In the listing below, the answer starts at the line that has "mit einem Segmentcode)." and stops after the line that has "Z werden beibehalten."; please repeat that part exactly and nothing more.

— Data for review —
# # #

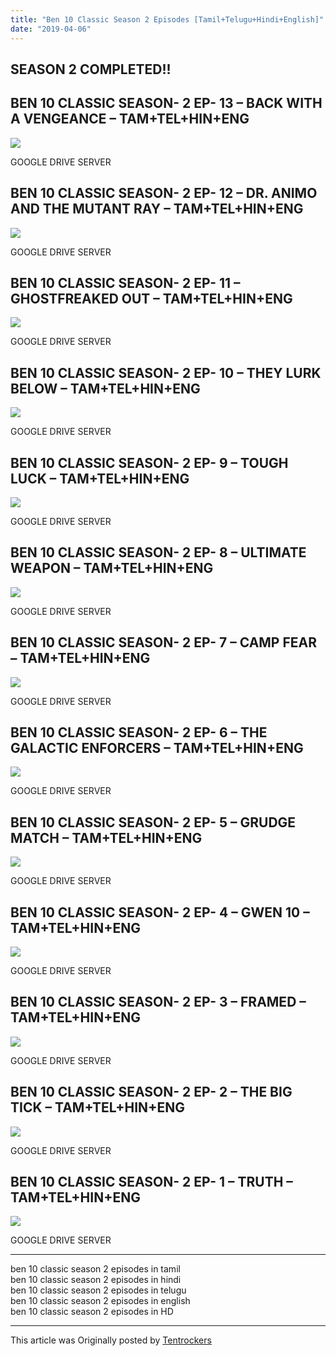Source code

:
 ```yaml
---
title: "Ben 10 Classic Season 2 Episodes [Tamil+Telugu+Hindi+English]"
date: "2019-04-06"
---
```


##   

## SEASON 2 COMPLETED!!

## BEN 10 CLASSIC SEASON- 2 EP- 13 – BACK WITH A VENGEANCE – TAM+TEL+HIN+ENG

[![](https://1.bp.blogspot.com/-0MqjQ1rXcoI/XKkShNrp1SI/AAAAAAAABL8/-D2hXWex9rQl3mLprTBMN8qnmWZfwV7uQCLcBGAs/s1600/Kevin_11_Heatblast_Vilgax.png)](https://1.bp.blogspot.com/-0MqjQ1rXcoI/XKkShNrp1SI/AAAAAAAABL8/-D2hXWex9rQl3mLprTBMN8qnmWZfwV7uQCLcBGAs/s1600/Kevin_11_Heatblast_Vilgax.png)

GOOGLE DRIVE SERVER

## BEN 10 CLASSIC SEASON- 2 EP- 12 – DR. ANIMO AND THE MUTANT RAY – TAM+TEL+HIN+ENG

[![](https://3.bp.blogspot.com/-lej9eHX_myI/XKkSONtcSpI/AAAAAAAABL0/akpFFYLzSZIU_w5r0luFLHAzRyXRSS8sQCLcBGAs/s1600/Mutated_Crab.png)](https://3.bp.blogspot.com/-lej9eHX_myI/XKkSONtcSpI/AAAAAAAABL0/akpFFYLzSZIU_w5r0luFLHAzRyXRSS8sQCLcBGAs/s1600/Mutated_Crab.png)

GOOGLE DRIVE SERVER

## BEN 10 CLASSIC SEASON- 2 EP- 11 – GHOSTFREAKED OUT – TAM+TEL+HIN+ENG

[![](https://3.bp.blogspot.com/-spYVZzGtig4/XKkRvi66i2I/AAAAAAAABLk/PUwYdKvvG94aZ4nbsnxab0y5FKHrFsf0ACLcBGAs/s1600/Ghostfreaked_Out.png)](https://3.bp.blogspot.com/-spYVZzGtig4/XKkRvi66i2I/AAAAAAAABLk/PUwYdKvvG94aZ4nbsnxab0y5FKHrFsf0ACLcBGAs/s1600/Ghostfreaked_Out.png)

GOOGLE DRIVE SERVER

## BEN 10 CLASSIC SEASON- 2 EP- 10 – THEY LURK BELOW – TAM+TEL+HIN+ENG

[![](https://1.bp.blogspot.com/-jRSe_0Clw7E/XKkRgg9cZqI/AAAAAAAABLg/592vstiT17E6reEdFO_38icPkonVm0v8wCLcBGAs/s1600/They_lurk_below.png)](https://1.bp.blogspot.com/-jRSe_0Clw7E/XKkRgg9cZqI/AAAAAAAABLg/592vstiT17E6reEdFO_38icPkonVm0v8wCLcBGAs/s1600/They_lurk_below.png)

GOOGLE DRIVE SERVER

## BEN 10 CLASSIC SEASON- 2 EP- 9 – TOUGH LUCK – TAM+TEL+HIN+ENG

[![](https://1.bp.blogspot.com/-Bs6BNXcbehc/XKkRA4ThRcI/AAAAAAAABLY/cLYD05l5P6Q5tt_eVuiGHz3ogLj4uZ1sgCLcBGAs/s1600/Tough_luck.png)](https://1.bp.blogspot.com/-Bs6BNXcbehc/XKkRA4ThRcI/AAAAAAAABLY/cLYD05l5P6Q5tt_eVuiGHz3ogLj4uZ1sgCLcBGAs/s1600/Tough_luck.png)

GOOGLE DRIVE SERVER

## BEN 10 CLASSIC SEASON- 2 EP- 8 – ULTIMATE WEAPON – TAM+TEL+HIN+ENG

[![](https://2.bp.blogspot.com/-g0QhdZizVzI/XKkQnJXdrEI/AAAAAAAABLM/3WNSaCfxkyYXJWN_y3CL0rHXrxHvpBipgCLcBGAs/s1600/Sword_of_Ekchuah.png)](https://2.bp.blogspot.com/-g0QhdZizVzI/XKkQnJXdrEI/AAAAAAAABLM/3WNSaCfxkyYXJWN_y3CL0rHXrxHvpBipgCLcBGAs/s1600/Sword_of_Ekchuah.png)

GOOGLE DRIVE SERVER

## BEN 10 CLASSIC SEASON- 2 EP- 7 – CAMP FEAR – TAM+TEL+HIN+ENG

[![](https://4.bp.blogspot.com/-u2KWHQH8DYs/XKkQRf3_eqI/AAAAAAAABLE/w6PgsKe7CbkBU6jbppTgsc_lrtATo5sBwCLcBGAs/s1600/Camp_Opinicon.png)](https://4.bp.blogspot.com/-u2KWHQH8DYs/XKkQRf3_eqI/AAAAAAAABLE/w6PgsKe7CbkBU6jbppTgsc_lrtATo5sBwCLcBGAs/s1600/Camp_Opinicon.png)

GOOGLE DRIVE SERVER

## BEN 10 CLASSIC SEASON- 2 EP- 6 – THE GALACTIC ENFORCERS – TAM+TEL+HIN+ENG

[![](https://3.bp.blogspot.com/-z5U2FND_-rc/XKkP4cHytwI/AAAAAAAABK8/f3huR2kh2RcvdFxi7XUeEMB28C2QzUyLwCLcBGAs/s1600/Galactic_Enforcers.png)](https://3.bp.blogspot.com/-z5U2FND_-rc/XKkP4cHytwI/AAAAAAAABK8/f3huR2kh2RcvdFxi7XUeEMB28C2QzUyLwCLcBGAs/s1600/Galactic_Enforcers.png)

GOOGLE DRIVE SERVER

## BEN 10 CLASSIC SEASON- 2 EP- 5 – GRUDGE MATCH – TAM+TEL+HIN+ENG

[![](https://2.bp.blogspot.com/-_Ngvkcv0rsA/XKkPgaAL7-I/AAAAAAAABKw/G6JZctXFeeEAjuqrznLdcS5mwpYqlqQFACLcBGAs/s1600/Grudge_Match.png)](https://2.bp.blogspot.com/-_Ngvkcv0rsA/XKkPgaAL7-I/AAAAAAAABKw/G6JZctXFeeEAjuqrznLdcS5mwpYqlqQFACLcBGAs/s1600/Grudge_Match.png)

GOOGLE DRIVE SERVER

## BEN 10 CLASSIC SEASON- 2 EP- 4 – GWEN 10 – TAM+TEL+HIN+ENG

[![](https://1.bp.blogspot.com/-z7_pTWtnpB0/XKkPKBGLM1I/AAAAAAAABKo/rH-ExqUOi5859DX5e0h3E_Y1KmjGhfAcgCLcBGAs/s1600/Gwen_10.png)](https://1.bp.blogspot.com/-z7_pTWtnpB0/XKkPKBGLM1I/AAAAAAAABKo/rH-ExqUOi5859DX5e0h3E_Y1KmjGhfAcgCLcBGAs/s1600/Gwen_10.png)

GOOGLE DRIVE SERVER

## BEN 10 CLASSIC SEASON- 2 EP- 3 – FRAMED – TAM+TEL+HIN+ENG

[![](https://4.bp.blogspot.com/-77si5sTJhEM/XKkOzdPBraI/AAAAAAAABKg/nuvJYYMN9ug02HAhBnL4Ro0u8wngrjD9wCLcBGAs/s1600/Framed.png)](https://4.bp.blogspot.com/-77si5sTJhEM/XKkOzdPBraI/AAAAAAAABKg/nuvJYYMN9ug02HAhBnL4Ro0u8wngrjD9wCLcBGAs/s1600/Framed.png)

GOOGLE DRIVE SERVER

## BEN 10 CLASSIC SEASON- 2 EP- 2 – THE BIG TICK – TAM+TEL+HIN+ENG

[![](https://1.bp.blogspot.com/-iYhhXpHDlzA/XKkOa0VLHhI/AAAAAAAABKY/dP79JGqU-1cT4qMkE7UN-ptVYCTCVvSKgCLcBGAs/s1600/Great_One.png)](https://1.bp.blogspot.com/-iYhhXpHDlzA/XKkOa0VLHhI/AAAAAAAABKY/dP79JGqU-1cT4qMkE7UN-ptVYCTCVvSKgCLcBGAs/s1600/Great_One.png)

GOOGLE DRIVE SERVER

## BEN 10 CLASSIC SEASON- 2 EP- 1 – TRUTH – TAM+TEL+HIN+ENG

[![](https://2.bp.blogspot.com/-kGBkylsrIaE/XKkN7k89t7I/AAAAAAAABKQ/hErenmyDyFwBTL6VnnABNKoI8iUllrpWwCLcBGAs/s1600/Truth.png)](https://2.bp.blogspot.com/-kGBkylsrIaE/XKkN7k89t7I/AAAAAAAABKQ/hErenmyDyFwBTL6VnnABNKoI8iUllrpWwCLcBGAs/s1600/Truth.png)

GOOGLE DRIVE SERVER

* * *

ben 10 classic season 2 episodes in tamil  
ben 10 classic season 2 episodes in hindi  
ben 10 classic season 2 episodes in telugu  
ben 10 classic season 2 episodes in english  
ben 10 classic season 2 episodes in HD

* * *

This article was Originally posted by [Tentrockers](https://tentrockers.blogspot.com/)
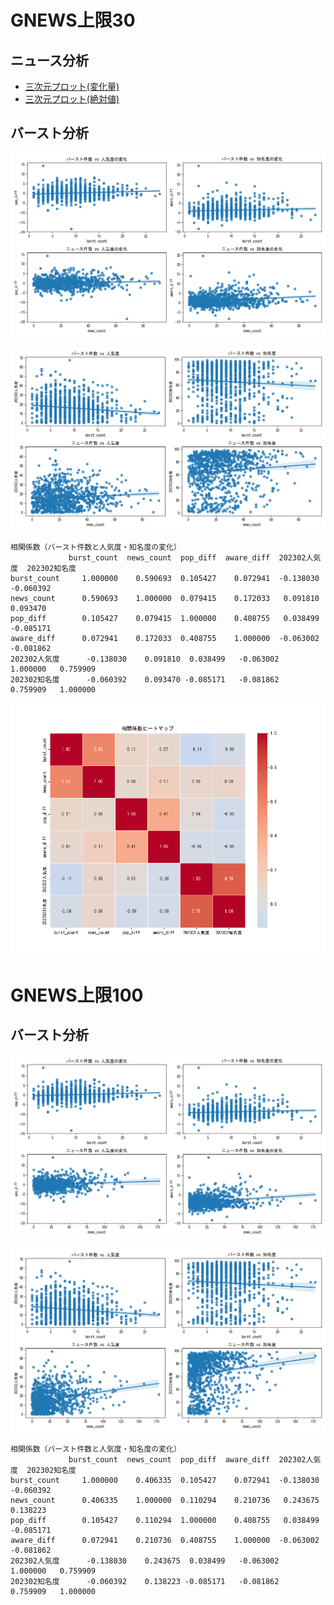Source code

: # GNEWS上限30

## ニュース分析

- [三次元プロット(変化量)](https://flatp.github.io/search/3d_scatter.html)
- [三次元プロット(絶対値)](https://flatp.github.io/search/3d_scatter.html)


## バースト分析

![代替テキスト](burst1.png)

![代替テキスト](burst2.png)

```
相関係数（バースト件数と人気度・知名度の変化）
             burst_count  news_count  pop_diff  aware_diff  202302人気度  202302知名度
burst_count     1.000000    0.590693  0.105427    0.072941  -0.138030  -0.060392
news_count      0.590693    1.000000  0.079415    0.172033   0.091810   0.093470
pop_diff        0.105427    0.079415  1.000000    0.408755   0.038499  -0.085171
aware_diff      0.072941    0.172033  0.408755    1.000000  -0.063002  -0.081862
202302人気度      -0.138030    0.091810  0.038499   -0.063002   1.000000   0.759909
202302知名度      -0.060392    0.093470 -0.085171   -0.081862   0.759909   1.000000
```

![代替テキスト](burst3.png)

# GNEWS上限100

## バースト分析

![代替テキスト](newsana1.png)

![代替テキスト](newsana2.png)

```
相関係数（バースト件数と人気度・知名度の変化）
             burst_count  news_count  pop_diff  aware_diff  202302人気度  202302知名度
burst_count     1.000000    0.406335  0.105427    0.072941  -0.138030  -0.060392
news_count      0.406335    1.000000  0.110294    0.210736   0.243675   0.138223
pop_diff        0.105427    0.110294  1.000000    0.408755   0.038499  -0.085171
aware_diff      0.072941    0.210736  0.408755    1.000000  -0.063002  -0.081862
202302人気度      -0.138030    0.243675  0.038499   -0.063002   1.000000   0.759909
202302知名度      -0.060392    0.138223 -0.085171   -0.081862   0.759909   1.000000
```

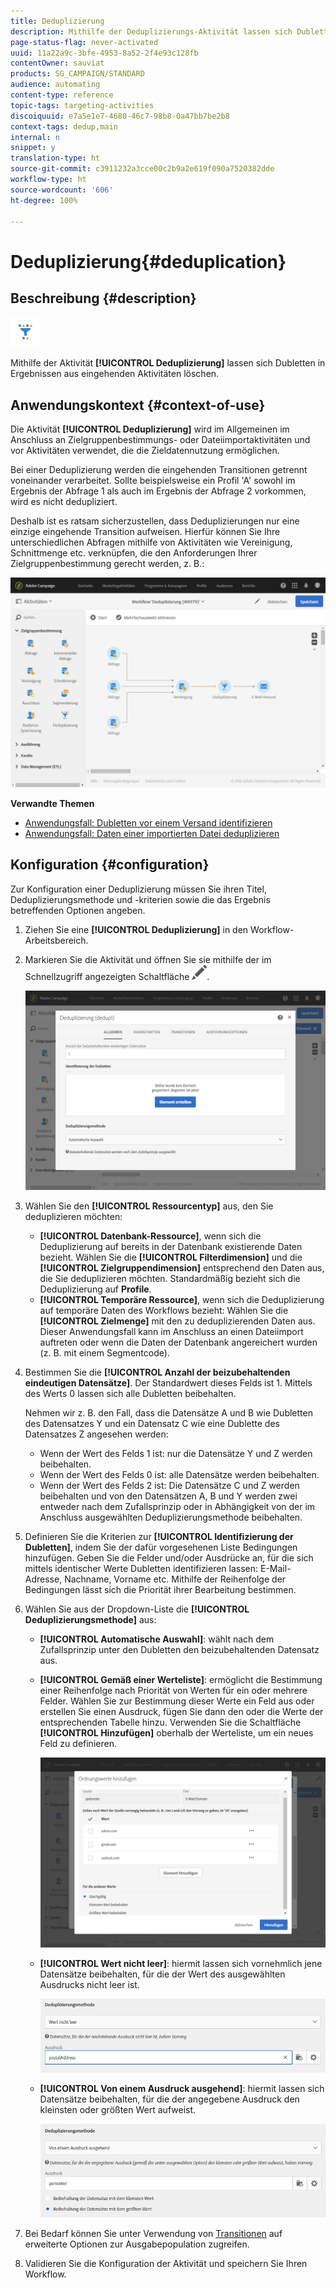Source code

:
 ```yaml
---
title: Deduplizierung
description: Mithilfe der Deduplizierungs-Aktivität lassen sich Dubletten in Ergebnissen aus eingehenden Aktivitäten löschen.
page-status-flag: never-activated
uuid: 11a22a9c-3bfe-4953-8a52-2f4e93c128fb
contentOwner: sauviat
products: SG_CAMPAIGN/STANDARD
audience: automating
content-type: reference
topic-tags: targeting-activities
discoiquuid: e7a5e1e7-4680-46c7-98b8-0a47bb7be2b8
context-tags: dedup,main
internal: n
snippet: y
translation-type: ht
source-git-commit: c3911232a3cce00c2b9a2e619f090a7520382dde
workflow-type: ht
source-wordcount: '606'
ht-degree: 100%

---
```



# Deduplizierung{#deduplication}

## Beschreibung {#description}

![](assets/deduplication.png)

Mithilfe der Aktivität **[!UICONTROL Deduplizierung]** lassen sich Dubletten in Ergebnissen aus eingehenden Aktivitäten löschen.

## Anwendungskontext {#context-of-use}

Die Aktivität **[!UICONTROL Deduplizierung]** wird im Allgemeinen im Anschluss an Zielgruppenbestimmungs- oder Dateiimportaktivitäten und vor Aktivitäten verwendet, die die Zieldatennutzung ermöglichen.

Bei einer Deduplizierung werden die eingehenden Transitionen getrennt voneinander verarbeitet. Sollte beispielsweise ein Profil &#39;A&#39; sowohl im Ergebnis der Abfrage 1 als auch im Ergebnis der Abfrage 2 vorkommen, wird es nicht dedupliziert.

Deshalb ist es ratsam sicherzustellen, dass Deduplizierungen nur eine einzige eingehende Transition aufweisen. Hierfür können Sie Ihre unterschiedlichen Abfragen mithilfe von Aktivitäten wie Vereinigung, Schnittmenge etc. verknüpfen, die den Anforderungen Ihrer Zielgruppenbestimmung gerecht werden, z. B.:

![](assets/dedup_bonnepratique.png)

**Verwandte Themen**

* [Anwendungsfall: Dubletten vor einem Versand identifizieren](../../automating/using/identifying-duplicated-before-delivery.md)
* [Anwendungsfall: Daten einer importierten Datei deduplizieren](../../automating/using/deduplicating-data-imported-file.md)

## Konfiguration {#configuration}

Zur Konfiguration einer Deduplizierung müssen Sie ihren Titel, Deduplizierungsmethode und -kriterien sowie die das Ergebnis betreffenden Optionen angeben.

1. Ziehen Sie eine **[!UICONTROL Deduplizierung]** in den Workflow-Arbeitsbereich.
1. Markieren Sie die Aktivität und öffnen Sie sie mithilfe der im Schnellzugriff angezeigten Schaltfläche ![](assets/edit_darkgrey-24px.png).

   ![](assets/deduplication_1.png)

1. Wählen Sie den **[!UICONTROL Ressourcentyp]** aus, den Sie deduplizieren möchten:

   * **[!UICONTROL Datenbank-Ressource]**, wenn sich die Deduplizierung auf bereits in der Datenbank existierende Daten bezieht. Wählen Sie die **[!UICONTROL Filterdimension]** und die **[!UICONTROL Zielgruppendimension]** entsprechend den Daten aus, die Sie deduplizieren möchten. Standardmäßig bezieht sich die Deduplizierung auf **Profile**.
   * **[!UICONTROL Temporäre Ressource]**, wenn sich die Deduplizierung auf temporäre Daten des Workflows bezieht: Wählen Sie die **[!UICONTROL Zielmenge]** mit den zu deduplizierenden Daten aus. Dieser Anwendungsfall kann im Anschluss an einen Dateiimport auftreten oder wenn die Daten der Datenbank angereichert wurden (z. B. mit einem Segmentcode).

1. Bestimmen Sie die **[!UICONTROL Anzahl der beizubehaltenden eindeutigen Datensätze]**. Der Standardwert dieses Felds ist 1. Mittels des Werts 0 lassen sich alle Dubletten beibehalten.

   Nehmen wir z. B. den Fall, dass die Datensätze A und B wie Dubletten des Datensatzes Y und ein Datensatz C wie eine Dublette des Datensatzes Z angesehen werden:

   * Wenn der Wert des Felds 1 ist: nur die Datensätze Y und Z werden beibehalten.
   * Wenn der Wert des Felds 0 ist: alle Datensätze werden beibehalten.
   * Wenn der Wert des Felds 2 ist: Die Datensätze C und Z werden beibehalten und von den Datensätzen A, B und Y werden zwei entweder nach dem Zufallsprinzip oder in Abhängigkeit von der im Anschluss ausgewählten Deduplizierungsmethode beibehalten.

1. Definieren Sie die Kriterien zur **[!UICONTROL Identifizierung der Dubletten]**, indem Sie der dafür vorgesehenen Liste Bedingungen hinzufügen. Geben Sie die Felder und/oder Ausdrücke an, für die sich mittels identischer Werte Dubletten identifizieren lassen: E-Mail-Adresse, Nachname, Vorname etc. Mithilfe der Reihenfolge der Bedingungen lässt sich die Priorität ihrer Bearbeitung bestimmen.
1. Wählen Sie aus der Dropdown-Liste die **[!UICONTROL Deduplizierungsmethode]** aus:

   * **[!UICONTROL Automatische Auswahl]**: wählt nach dem Zufallsprinzip unter den Dubletten den beizubehaltenden Datensatz aus.
   * **[!UICONTROL Gemäß einer Werteliste]**: ermöglicht die Bestimmung einer Reihenfolge nach Priorität von Werten für ein oder mehrere Felder. Wählen Sie zur Bestimmung dieser Werte ein Feld aus oder erstellen Sie einen Ausdruck, fügen Sie dann den oder die Werte der entsprechenden Tabelle hinzu. Verwenden Sie die Schaltfläche **[!UICONTROL Hinzufügen]** oberhalb der Werteliste, um ein neues Feld zu definieren.

      ![](assets/deduplication_2.png)

   * **[!UICONTROL Wert nicht leer]**: hiermit lassen sich vornehmlich jene Datensätze beibehalten, für die der Wert des ausgewählten Ausdrucks nicht leer ist.

      ![](assets/deduplication_3.png)

   * **[!UICONTROL Von einem Ausdruck ausgehend]**: hiermit lassen sich Datensätze beibehalten, für die der angegebene Ausdruck den kleinsten oder größten Wert aufweist.

      ![](assets/deduplication_4.png)

1. Bei Bedarf können Sie unter Verwendung von [Transitionen](../../automating/using/activity-properties.md) auf erweiterte Optionen zur Ausgabepopulation zugreifen.
1. Validieren Sie die Konfiguration der Aktivität und speichern Sie Ihren Workflow.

# # #

— Response —
   * **[!UICONTROL Temporäre Ressource]**, wenn sich die Deduplizierung auf temporäre Daten des Workflows bezieht: Wählen Sie die **[!UICONTROL Zielmenge]** mit den zu deduplizierenden Daten aus. Dieser Anwendungsfall kann im Anschluss an einen Dateiimport auftreten oder wenn die Daten der Datenbank angereichert wurden (z. B. mit einem Segmentcode).

1. Bestimmen Sie die **[!UICONTROL Anzahl der beizubehaltenden eindeutigen Datensätze]**. Der Standardwert dieses Felds ist 1. Mittels des Werts 0 lassen sich alle Dubletten beibehalten.

   Nehmen wir z. B. den Fall, dass die Datensätze A und B wie Dubletten des Datensatzes Y und ein Datensatz C wie eine Dublette des Datensatzes Z angesehen werden:

   * Wenn der Wert des Felds 1 ist: nur die Datensätze Y und Z werden beibehalten.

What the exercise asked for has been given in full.